WHAT TO PRODUCE => Locate the string "rbrace" in the records below. Copy every line where it occurs.
▶
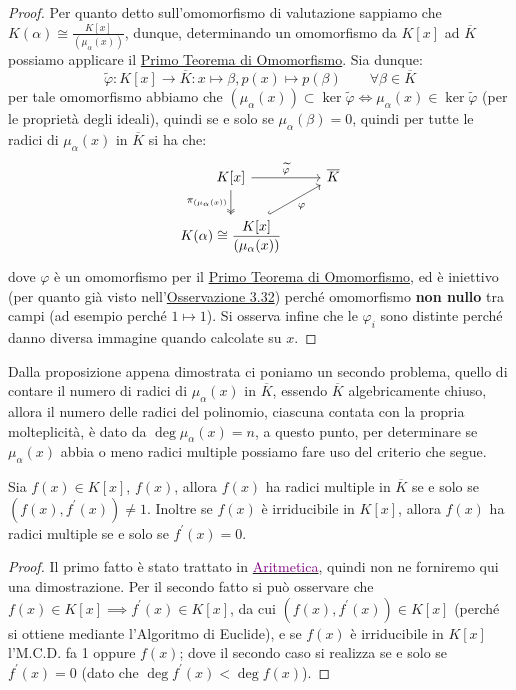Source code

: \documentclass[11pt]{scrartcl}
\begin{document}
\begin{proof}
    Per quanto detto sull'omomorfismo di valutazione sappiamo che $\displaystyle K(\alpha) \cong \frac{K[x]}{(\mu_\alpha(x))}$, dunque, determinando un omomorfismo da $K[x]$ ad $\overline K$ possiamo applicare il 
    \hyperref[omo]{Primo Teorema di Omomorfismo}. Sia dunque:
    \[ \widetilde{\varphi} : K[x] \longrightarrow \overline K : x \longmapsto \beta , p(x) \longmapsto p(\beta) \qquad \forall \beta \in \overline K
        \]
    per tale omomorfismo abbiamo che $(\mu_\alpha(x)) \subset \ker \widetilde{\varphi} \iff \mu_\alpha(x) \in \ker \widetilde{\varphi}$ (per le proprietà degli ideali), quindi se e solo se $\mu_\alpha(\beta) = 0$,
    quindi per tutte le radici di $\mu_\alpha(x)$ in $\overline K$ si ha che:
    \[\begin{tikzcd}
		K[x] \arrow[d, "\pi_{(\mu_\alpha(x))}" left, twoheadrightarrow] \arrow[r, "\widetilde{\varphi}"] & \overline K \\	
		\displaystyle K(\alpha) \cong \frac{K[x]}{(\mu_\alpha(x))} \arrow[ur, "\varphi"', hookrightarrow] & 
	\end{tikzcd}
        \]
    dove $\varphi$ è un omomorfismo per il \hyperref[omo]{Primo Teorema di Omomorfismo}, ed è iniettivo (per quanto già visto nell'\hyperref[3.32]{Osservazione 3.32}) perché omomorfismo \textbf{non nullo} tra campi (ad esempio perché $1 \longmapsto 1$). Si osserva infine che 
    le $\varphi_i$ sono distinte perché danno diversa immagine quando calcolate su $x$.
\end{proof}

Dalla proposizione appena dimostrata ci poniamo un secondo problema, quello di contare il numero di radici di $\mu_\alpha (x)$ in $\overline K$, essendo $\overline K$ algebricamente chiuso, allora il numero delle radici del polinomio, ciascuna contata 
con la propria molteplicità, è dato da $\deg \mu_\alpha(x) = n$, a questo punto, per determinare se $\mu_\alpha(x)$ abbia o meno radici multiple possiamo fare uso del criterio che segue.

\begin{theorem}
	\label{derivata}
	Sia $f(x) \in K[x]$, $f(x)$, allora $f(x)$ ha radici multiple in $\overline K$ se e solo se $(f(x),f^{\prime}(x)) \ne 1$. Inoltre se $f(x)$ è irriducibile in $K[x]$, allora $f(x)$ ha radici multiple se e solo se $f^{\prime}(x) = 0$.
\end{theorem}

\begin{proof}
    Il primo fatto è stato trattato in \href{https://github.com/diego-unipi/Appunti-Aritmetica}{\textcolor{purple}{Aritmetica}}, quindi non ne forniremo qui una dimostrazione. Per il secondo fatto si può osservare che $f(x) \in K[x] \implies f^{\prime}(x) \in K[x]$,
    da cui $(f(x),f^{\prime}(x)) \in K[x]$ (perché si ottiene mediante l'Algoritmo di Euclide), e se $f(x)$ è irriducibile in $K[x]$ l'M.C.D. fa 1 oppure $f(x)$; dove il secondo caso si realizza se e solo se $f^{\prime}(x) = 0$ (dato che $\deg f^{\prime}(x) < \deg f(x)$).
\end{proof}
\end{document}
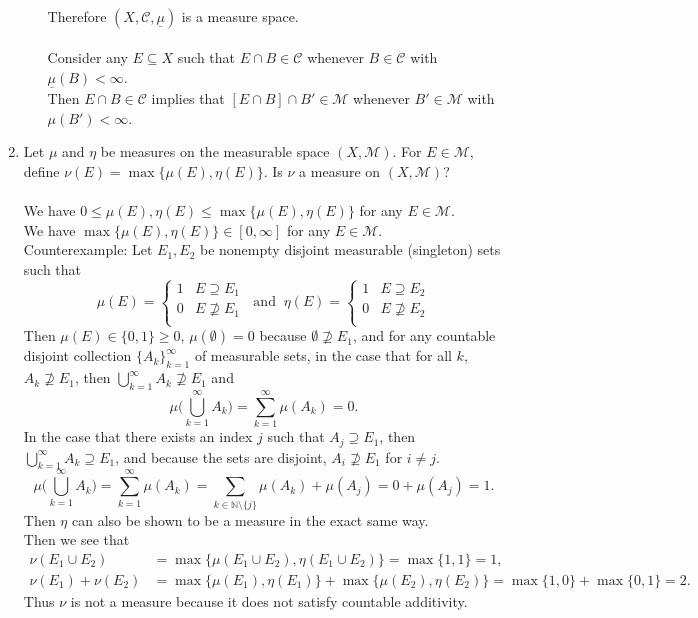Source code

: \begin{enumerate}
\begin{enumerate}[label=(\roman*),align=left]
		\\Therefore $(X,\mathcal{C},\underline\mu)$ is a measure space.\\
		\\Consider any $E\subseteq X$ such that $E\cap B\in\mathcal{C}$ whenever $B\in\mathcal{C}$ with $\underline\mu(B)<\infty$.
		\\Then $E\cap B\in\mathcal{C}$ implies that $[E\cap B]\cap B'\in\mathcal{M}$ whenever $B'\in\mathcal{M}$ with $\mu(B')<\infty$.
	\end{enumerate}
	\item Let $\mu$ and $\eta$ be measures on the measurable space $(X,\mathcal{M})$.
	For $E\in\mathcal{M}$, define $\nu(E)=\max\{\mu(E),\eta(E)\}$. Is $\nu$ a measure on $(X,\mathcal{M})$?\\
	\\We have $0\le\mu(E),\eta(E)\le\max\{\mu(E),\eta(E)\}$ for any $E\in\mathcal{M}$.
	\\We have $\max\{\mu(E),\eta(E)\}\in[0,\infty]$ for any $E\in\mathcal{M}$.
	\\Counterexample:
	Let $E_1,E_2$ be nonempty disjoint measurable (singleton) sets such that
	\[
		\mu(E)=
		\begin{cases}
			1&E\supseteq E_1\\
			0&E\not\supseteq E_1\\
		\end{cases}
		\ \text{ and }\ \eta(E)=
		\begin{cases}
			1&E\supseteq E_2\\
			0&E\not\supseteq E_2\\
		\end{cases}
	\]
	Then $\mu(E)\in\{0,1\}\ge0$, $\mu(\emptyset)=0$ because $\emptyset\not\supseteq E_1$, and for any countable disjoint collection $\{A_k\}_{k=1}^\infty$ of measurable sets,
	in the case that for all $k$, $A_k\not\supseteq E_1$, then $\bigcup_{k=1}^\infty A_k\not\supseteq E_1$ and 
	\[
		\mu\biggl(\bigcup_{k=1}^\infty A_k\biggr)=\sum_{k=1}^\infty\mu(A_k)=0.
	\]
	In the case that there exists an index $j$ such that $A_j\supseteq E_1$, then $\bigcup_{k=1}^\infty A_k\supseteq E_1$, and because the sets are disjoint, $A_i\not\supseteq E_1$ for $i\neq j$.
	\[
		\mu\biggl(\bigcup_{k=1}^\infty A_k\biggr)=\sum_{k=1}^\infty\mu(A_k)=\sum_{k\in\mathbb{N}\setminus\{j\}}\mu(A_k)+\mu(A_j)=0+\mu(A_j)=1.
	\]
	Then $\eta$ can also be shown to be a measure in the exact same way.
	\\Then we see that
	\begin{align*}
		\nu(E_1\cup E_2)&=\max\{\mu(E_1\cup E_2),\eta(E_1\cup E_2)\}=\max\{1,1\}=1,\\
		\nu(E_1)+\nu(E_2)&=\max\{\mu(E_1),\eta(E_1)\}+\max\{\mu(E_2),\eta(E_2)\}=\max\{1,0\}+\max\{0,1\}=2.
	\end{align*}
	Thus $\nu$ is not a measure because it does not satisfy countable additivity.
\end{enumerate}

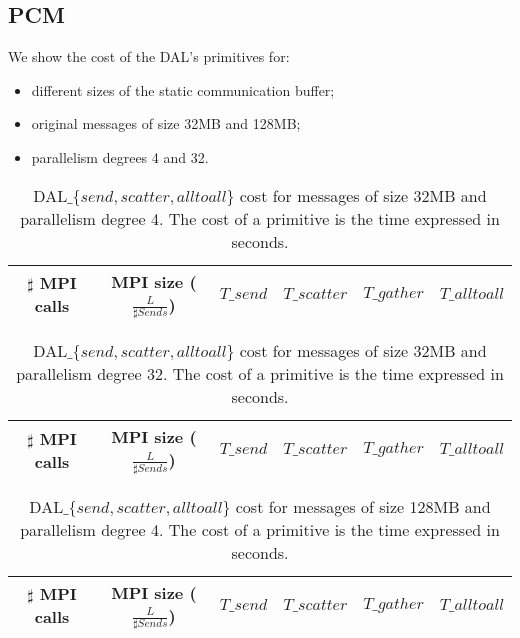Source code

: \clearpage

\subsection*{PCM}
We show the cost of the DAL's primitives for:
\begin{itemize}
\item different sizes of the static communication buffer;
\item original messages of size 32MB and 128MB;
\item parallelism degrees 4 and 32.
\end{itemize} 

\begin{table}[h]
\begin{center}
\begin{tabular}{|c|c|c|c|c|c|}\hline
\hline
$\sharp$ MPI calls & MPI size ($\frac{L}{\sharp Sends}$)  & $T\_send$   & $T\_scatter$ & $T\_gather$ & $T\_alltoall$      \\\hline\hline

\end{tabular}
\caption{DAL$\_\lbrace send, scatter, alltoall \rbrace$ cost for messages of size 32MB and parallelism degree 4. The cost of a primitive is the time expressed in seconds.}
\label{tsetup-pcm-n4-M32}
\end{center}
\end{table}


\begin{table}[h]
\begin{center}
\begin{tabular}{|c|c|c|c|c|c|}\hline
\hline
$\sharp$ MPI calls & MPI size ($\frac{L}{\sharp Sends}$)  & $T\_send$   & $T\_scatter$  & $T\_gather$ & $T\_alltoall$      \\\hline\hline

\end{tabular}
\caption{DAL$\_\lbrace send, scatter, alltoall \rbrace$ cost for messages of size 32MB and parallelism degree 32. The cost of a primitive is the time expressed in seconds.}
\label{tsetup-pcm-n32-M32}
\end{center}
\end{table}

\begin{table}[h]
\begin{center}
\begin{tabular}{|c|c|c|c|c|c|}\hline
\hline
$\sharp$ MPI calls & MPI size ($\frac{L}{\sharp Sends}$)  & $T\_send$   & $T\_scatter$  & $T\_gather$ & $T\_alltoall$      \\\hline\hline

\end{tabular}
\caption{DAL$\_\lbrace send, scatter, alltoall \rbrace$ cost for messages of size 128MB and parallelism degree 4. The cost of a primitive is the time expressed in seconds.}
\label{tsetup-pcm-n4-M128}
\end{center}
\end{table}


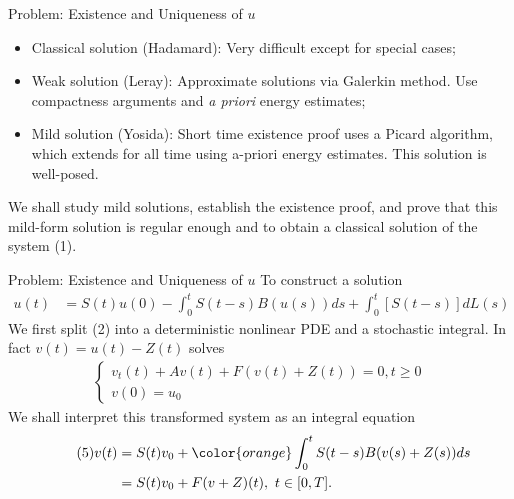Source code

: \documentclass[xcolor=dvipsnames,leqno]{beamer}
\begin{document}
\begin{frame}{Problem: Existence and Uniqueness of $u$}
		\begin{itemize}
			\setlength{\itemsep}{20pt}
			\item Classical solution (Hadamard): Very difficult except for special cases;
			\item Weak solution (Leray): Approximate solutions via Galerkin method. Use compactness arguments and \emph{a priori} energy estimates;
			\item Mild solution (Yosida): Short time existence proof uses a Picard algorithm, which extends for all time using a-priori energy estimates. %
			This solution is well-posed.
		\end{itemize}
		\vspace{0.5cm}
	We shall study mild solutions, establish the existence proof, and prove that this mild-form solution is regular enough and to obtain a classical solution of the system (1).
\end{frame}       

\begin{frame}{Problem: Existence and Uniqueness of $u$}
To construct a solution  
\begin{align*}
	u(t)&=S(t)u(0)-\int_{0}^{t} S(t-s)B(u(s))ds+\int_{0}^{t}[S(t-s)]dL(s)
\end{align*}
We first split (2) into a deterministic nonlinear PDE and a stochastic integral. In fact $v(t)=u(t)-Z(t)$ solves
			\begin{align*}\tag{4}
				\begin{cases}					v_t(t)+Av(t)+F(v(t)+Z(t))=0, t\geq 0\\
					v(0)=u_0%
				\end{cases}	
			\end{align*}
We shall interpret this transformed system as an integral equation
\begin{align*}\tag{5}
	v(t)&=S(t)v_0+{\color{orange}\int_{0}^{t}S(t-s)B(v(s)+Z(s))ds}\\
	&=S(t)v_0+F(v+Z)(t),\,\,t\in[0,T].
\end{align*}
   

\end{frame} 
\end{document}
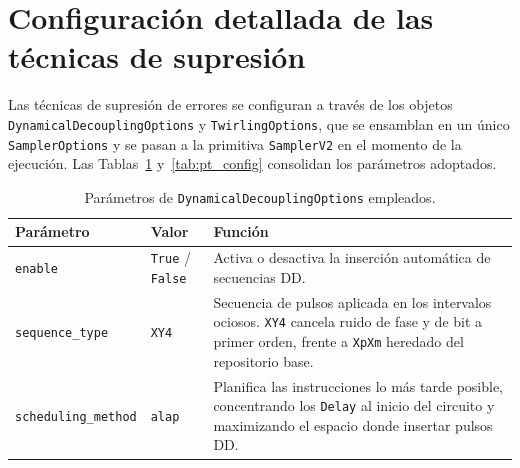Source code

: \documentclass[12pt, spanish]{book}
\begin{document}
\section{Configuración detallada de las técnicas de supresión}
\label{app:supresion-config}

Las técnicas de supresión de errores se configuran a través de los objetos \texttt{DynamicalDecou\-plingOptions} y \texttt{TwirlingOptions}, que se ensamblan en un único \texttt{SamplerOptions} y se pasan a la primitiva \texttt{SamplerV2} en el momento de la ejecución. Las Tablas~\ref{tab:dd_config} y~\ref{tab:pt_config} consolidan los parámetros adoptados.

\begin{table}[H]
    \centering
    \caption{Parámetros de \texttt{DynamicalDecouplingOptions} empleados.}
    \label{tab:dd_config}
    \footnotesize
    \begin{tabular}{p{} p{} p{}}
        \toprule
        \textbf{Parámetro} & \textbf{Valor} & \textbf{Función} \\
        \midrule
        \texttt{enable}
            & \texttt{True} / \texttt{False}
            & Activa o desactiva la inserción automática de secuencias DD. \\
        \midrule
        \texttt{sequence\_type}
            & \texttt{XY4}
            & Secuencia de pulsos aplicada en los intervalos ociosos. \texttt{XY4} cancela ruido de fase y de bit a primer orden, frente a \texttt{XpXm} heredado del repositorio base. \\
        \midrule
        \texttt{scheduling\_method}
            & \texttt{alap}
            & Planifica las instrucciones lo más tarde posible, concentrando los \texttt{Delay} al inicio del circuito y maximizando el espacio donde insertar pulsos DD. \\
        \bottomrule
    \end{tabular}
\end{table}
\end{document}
◀
OUTPUT OF THE TASK =>
\caption{DAL$\_\lbrace send, scatter, alltoall \rbrace$ cost for messages of size 32MB and parallelism degree 4. The cost of a primitive is the time expressed in seconds.}
\caption{DAL$\_\lbrace send, scatter, alltoall \rbrace$ cost for messages of size 32MB and parallelism degree 32. The cost of a primitive is the time expressed in seconds.}
\caption{DAL$\_\lbrace send, scatter, alltoall \rbrace$ cost for messages of size 128MB and parallelism degree 4. The cost of a primitive is the time expressed in seconds.}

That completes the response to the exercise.